In practice, gaps emerge and users compensate by burning credits, time, and attention to bridge them.

A hopeful interlude #

A few years ago I needed to document a computation so others could verify the results. Remembering my school days with Maple, I gave Google Colab a try.

Colab allowed me to interleave prose and executable code behind my computation in a single document. More importantly, Colab hosted the document and its environment. As a result, executing the document created the same materialized view of the computation for me and my readers.

This raised a broader question. Could we create materialized views not just for a computation, but for any procedure described by documentation?

I loved this idea – our users and engineers did not. Users were confused by all the Python needed to make a Colab notebook run. They just wanted a clean rendering of correct instructions. Our engineers were reluctant to integrate a hosted notebook into development, testing, and release pipelines.

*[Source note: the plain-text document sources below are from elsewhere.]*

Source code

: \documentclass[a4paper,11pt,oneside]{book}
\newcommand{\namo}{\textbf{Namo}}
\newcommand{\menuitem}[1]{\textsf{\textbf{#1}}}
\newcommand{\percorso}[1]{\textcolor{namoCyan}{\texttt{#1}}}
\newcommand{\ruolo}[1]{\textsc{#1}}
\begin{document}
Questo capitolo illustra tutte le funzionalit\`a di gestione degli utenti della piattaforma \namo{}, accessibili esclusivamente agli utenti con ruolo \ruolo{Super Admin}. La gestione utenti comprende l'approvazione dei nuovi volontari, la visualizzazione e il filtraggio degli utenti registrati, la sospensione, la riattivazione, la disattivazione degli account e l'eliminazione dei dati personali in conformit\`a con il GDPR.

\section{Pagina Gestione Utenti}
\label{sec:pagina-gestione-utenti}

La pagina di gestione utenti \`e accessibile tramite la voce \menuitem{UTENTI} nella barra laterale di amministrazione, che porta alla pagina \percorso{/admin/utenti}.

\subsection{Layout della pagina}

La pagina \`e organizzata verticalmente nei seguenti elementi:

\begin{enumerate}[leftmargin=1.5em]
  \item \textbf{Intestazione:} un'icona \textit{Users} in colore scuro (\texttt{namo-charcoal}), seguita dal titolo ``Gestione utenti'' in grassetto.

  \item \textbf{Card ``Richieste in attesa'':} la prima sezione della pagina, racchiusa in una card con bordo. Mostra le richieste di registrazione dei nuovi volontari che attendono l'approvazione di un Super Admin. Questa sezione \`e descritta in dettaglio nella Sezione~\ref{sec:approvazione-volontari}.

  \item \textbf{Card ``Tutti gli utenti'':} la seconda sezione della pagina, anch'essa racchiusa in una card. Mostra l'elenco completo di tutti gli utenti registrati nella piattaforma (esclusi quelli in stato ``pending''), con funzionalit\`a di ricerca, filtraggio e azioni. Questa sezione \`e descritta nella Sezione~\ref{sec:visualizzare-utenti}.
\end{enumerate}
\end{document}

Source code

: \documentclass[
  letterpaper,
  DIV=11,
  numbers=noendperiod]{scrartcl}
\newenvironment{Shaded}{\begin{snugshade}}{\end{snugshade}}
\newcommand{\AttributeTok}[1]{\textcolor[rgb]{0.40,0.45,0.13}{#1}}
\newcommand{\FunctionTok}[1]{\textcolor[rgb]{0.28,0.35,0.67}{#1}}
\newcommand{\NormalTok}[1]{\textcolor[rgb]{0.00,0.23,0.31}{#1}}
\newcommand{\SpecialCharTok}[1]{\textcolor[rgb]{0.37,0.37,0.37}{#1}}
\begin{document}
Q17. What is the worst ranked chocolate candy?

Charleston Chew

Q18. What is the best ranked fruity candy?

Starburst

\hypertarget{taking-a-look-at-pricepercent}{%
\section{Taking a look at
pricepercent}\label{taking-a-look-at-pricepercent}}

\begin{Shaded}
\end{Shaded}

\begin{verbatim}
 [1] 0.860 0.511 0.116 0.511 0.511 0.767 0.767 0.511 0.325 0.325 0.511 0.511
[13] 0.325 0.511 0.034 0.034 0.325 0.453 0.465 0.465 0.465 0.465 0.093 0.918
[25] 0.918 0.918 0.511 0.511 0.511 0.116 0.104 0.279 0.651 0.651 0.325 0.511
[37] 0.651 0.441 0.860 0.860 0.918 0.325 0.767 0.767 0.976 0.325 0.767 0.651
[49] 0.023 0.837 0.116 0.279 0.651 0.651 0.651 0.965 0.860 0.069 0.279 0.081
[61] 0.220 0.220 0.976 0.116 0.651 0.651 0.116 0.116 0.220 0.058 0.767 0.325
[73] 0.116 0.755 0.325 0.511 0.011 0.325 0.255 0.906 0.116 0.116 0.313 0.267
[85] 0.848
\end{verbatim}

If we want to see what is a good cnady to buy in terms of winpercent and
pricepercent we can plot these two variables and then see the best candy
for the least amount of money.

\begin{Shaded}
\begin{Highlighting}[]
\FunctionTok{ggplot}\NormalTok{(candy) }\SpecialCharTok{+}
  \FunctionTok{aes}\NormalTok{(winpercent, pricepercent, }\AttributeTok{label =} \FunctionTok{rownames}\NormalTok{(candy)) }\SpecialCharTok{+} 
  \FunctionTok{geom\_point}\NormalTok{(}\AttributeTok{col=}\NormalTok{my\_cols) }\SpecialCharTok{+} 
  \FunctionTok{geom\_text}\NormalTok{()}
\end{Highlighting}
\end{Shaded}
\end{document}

Still, the core insight remained. If explanation, code, and environment are fixed and validated during the release process, the resulting artifact can enforce documentation consistency and integrity. It becomes a materialized view of the system, aligning the realities of engineers, documenters, and users alike.

Literate documentation #

In leading documentation efforts at Blocky and evaluating our competitors’ software through their documentation, I noticed that most projects attempt to help users to:

Download, install, and configure the software
Run a “hello, world” example
Work through specific workflows showcasing advanced features
Understand the system’s operational envelope of inputs, options, and outputs

These are not merely descriptions, but procedures with claims about system behavior. We could look at documentation as a shared contract between users and engineers over system behavior. That contract maintains consistency (of terminology) and integrity (of functionality) as the software evolves.

What is needed is a method for developing and verifying these procedures for consistency and integrity, not occasionally, but continuously and with the same rigor as the software, whose behavior these procedures describe.

In thinking about how to achieve this in my company, we started to group the following concepts under the umbrella term of literate documentation.

Co-located prose and executable artifacts
Based on literate programming, where explanation and action live in the same source file, reducing drift between what is said and what is done.
Build-time execution and output capture
Inspired by notebook programming, where examples are executed as part of the build, and their outputs are materialized directly into the rendered documentation.
Shared variables across text and execution contexts
Drawing from macro systems and more recently tex, where flags, versions, paths, and identifiers are defined once and reused.
Assertion of expected outputs
Borrowed from Python doctests, where examples do not merely run, but validate that observed behavior matches declared expectations.
Reproducible, pinned execution environments
Based on nix, where the documentation executes in a controlled environment that mirrors release conditions.

Under a continuous integration (CI) authority, literate documentation is executed and verified as a part of the build process. Failures block release, which makes documentation subject to the same release safeguards as production code.

Literate documentation sits alongside several established practices, such as docs-as-code, Behavior-driven development (BDD), and acceptance testing, extending them in a specific direction.

Docs-as-code brings documentation into version control and modern review workflows. Literate documentation adds build-time execution and verification, ensuring that examples and procedures remain mechanically aligned with the released system.

BDD and end-to-end testing validate system behavior from a product perspective. Literate documentation validates the accuracy of the published instructions that guide users in invoking that behavior.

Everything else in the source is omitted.